[Source texts of formatted documents]
-*-

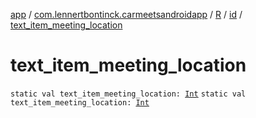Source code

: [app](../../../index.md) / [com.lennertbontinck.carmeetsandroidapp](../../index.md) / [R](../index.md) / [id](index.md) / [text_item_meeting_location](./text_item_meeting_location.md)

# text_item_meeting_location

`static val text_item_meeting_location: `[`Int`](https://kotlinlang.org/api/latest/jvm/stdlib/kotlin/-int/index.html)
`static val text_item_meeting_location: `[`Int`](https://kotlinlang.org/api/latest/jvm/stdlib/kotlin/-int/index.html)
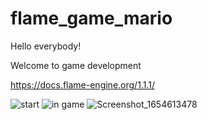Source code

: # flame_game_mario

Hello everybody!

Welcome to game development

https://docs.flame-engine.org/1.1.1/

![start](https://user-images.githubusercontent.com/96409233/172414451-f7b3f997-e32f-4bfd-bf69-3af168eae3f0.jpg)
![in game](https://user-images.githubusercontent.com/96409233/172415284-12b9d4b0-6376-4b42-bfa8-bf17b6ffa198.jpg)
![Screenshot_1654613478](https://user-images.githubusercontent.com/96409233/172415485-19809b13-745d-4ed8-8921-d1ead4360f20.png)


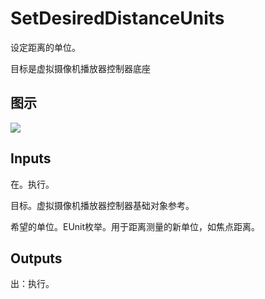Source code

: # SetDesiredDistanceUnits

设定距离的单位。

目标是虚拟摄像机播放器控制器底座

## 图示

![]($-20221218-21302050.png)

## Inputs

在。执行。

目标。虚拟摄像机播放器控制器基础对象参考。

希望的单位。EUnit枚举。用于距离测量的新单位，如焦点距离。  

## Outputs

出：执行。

-*-

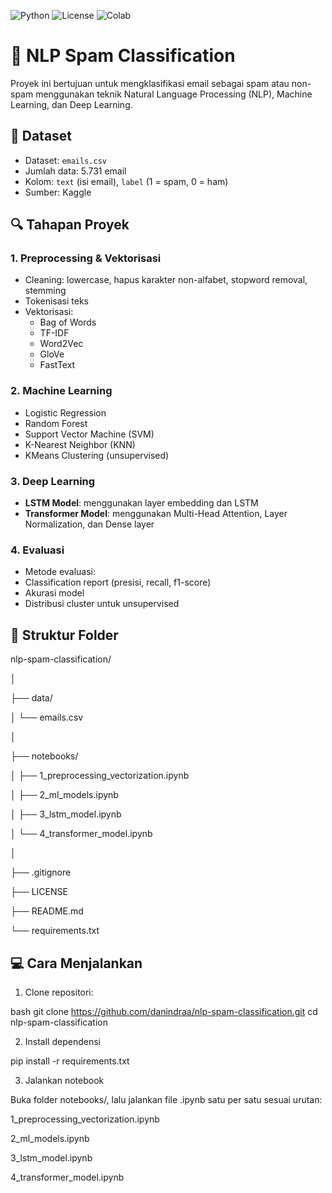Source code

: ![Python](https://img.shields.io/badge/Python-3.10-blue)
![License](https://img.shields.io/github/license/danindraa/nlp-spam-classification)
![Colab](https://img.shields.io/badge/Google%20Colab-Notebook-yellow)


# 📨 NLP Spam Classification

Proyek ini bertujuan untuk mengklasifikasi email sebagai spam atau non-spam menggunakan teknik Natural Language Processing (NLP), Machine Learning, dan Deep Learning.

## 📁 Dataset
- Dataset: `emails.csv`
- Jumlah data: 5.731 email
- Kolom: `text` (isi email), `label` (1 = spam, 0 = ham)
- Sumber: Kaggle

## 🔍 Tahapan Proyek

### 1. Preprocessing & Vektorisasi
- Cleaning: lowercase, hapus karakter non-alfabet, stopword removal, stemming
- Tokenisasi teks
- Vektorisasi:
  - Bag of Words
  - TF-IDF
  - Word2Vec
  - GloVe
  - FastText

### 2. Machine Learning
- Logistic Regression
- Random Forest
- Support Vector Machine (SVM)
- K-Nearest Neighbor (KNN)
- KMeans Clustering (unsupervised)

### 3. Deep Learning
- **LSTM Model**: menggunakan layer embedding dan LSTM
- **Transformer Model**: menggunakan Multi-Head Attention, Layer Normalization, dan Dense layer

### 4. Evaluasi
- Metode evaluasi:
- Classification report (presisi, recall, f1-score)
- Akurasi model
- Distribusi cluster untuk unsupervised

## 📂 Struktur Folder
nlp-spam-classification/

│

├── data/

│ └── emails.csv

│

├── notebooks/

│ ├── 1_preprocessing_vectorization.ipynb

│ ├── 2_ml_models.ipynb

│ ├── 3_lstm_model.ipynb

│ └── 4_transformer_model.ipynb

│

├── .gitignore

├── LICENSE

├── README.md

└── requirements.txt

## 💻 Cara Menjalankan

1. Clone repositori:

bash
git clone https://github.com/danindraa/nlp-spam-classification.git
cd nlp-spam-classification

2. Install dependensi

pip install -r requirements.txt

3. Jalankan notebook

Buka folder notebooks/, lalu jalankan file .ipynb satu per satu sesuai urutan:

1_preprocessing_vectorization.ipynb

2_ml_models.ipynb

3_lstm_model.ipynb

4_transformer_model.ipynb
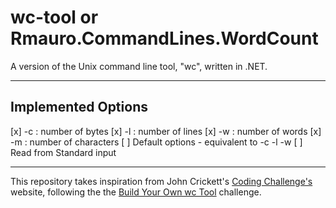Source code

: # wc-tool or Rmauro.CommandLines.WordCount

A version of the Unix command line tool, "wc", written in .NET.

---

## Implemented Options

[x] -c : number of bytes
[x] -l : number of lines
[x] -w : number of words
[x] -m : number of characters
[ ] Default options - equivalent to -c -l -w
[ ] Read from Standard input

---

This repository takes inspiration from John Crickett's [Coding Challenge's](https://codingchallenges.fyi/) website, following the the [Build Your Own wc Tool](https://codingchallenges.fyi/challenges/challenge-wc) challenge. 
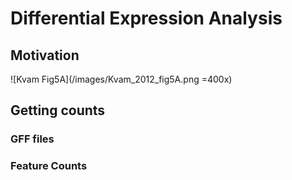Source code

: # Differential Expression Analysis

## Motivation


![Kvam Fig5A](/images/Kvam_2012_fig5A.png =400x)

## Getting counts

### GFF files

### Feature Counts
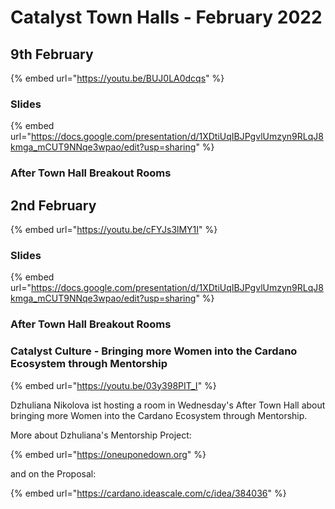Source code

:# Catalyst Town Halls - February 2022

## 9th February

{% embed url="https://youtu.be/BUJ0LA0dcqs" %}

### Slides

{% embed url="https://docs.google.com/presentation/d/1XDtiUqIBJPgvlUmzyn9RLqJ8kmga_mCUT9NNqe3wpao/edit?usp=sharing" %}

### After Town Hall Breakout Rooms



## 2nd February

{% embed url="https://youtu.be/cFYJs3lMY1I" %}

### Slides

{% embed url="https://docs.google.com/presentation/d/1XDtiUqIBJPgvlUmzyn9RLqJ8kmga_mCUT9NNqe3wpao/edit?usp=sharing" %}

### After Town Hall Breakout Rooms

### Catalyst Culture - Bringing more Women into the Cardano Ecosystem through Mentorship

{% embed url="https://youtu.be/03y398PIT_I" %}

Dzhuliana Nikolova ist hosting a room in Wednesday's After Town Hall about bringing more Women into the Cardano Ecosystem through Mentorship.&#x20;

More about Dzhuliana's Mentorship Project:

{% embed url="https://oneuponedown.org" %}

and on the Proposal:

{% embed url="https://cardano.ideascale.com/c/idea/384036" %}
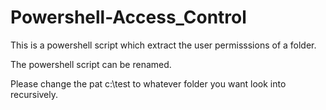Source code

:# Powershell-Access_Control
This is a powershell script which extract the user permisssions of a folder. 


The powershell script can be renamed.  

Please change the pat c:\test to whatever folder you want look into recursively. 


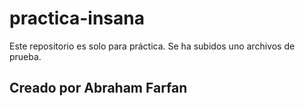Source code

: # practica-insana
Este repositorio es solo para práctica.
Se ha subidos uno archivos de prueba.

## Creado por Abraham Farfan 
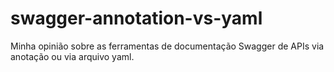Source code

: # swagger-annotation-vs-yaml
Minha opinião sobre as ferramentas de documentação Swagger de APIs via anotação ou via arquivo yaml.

-*-

**WHAT YOU ARE ASKED TO DO**
Above are records; count the lines among them that include the word "Ecosystem", and give only the number.

**TASK RESPONSE**
2